Wiltshire Council tried to safeguard the eastern bypass route in its draft Core Strategy (Local Plan for the county to 2026).

The spokesman added: "Last year, when the council was claiming that the route had been saved from the local plan for West Wiltshire, the owners of the country park were forced to redesign an extension to the park’s golf course to accommodate the bypass The plan for a solar power array to the north of Westbury was also modified to create a parting through the panels for the Glenmore Link leg of the axed bypass scheme."  

In April  the Planning Inspector examining its draft plan told the council to remove the safeguarding.

Only a month later, it emerged that the local enterprise partnership wanted to commission a new study of options for a bypass of Westbury. The study would cost £2m, with £1m of the budget coming from Wiltshire Council.

‘The LEP has not secured any funding from the government so far,’ said Patrick Kinnersly, Secretary of the White Horse Alliance ‘but we know that Wiltshire Council will be lobbying hard for the £1m they need to match the million pounds of local money they have committed to the study.

"This disastrously misguided plan has already cost council taxpayers the best part of £5m. There are no prizes for guessing which route the council will want consultants to recommend."

The route the alliance claims the council hopes to safeguard would cross the western edge of the country park on a rising embankment before widening out to three lanes as it climbed up into the secluded Wellhead Valley.

The inspector’s report on the planning inquiry into Wiltshire County Council’s 2007 planning application said the transport case for the scheme was not strong enough to justify the harm it would do to what was already designated as a ‘special landscape area’ that includes the setting of the White Horse and Bratton Camp iron-age hill fort, the western escarpment of Salisbury Plain and the Wellhead Valley.

The White Horse Alliance has been campaigning for several years for this landscape to be protected as an Area of Outstanding Natural Beauty.

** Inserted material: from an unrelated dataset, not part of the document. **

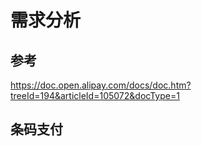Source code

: # 需求分析
## 参考
https://doc.open.alipay.com/docs/doc.htm?treeId=194&articleId=105072&docType=1

## 条码支付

It commissioned two reports by the landscape consultant Alan James.  The first of these revealed that a government commission had already proposed the escarpment of the Plain as an AONB in 1950.

Natural England, the agency responsible for designating landscapes of national importance, is now examining the WHA’s proposed extension to the Cranborne Chase and West Wilts Downs AONB as a candidate for designation.

The proposal is supported by Westbury Town Council and Area Board and several parish councils.

An alliance spokesman added: "But Wiltshire Council has declined to support the application.  The WHA believes the only explanation for this resistance must be that the council is afraid AONB status would stop it building a bypass between the town and the edge of Salisbury Plain."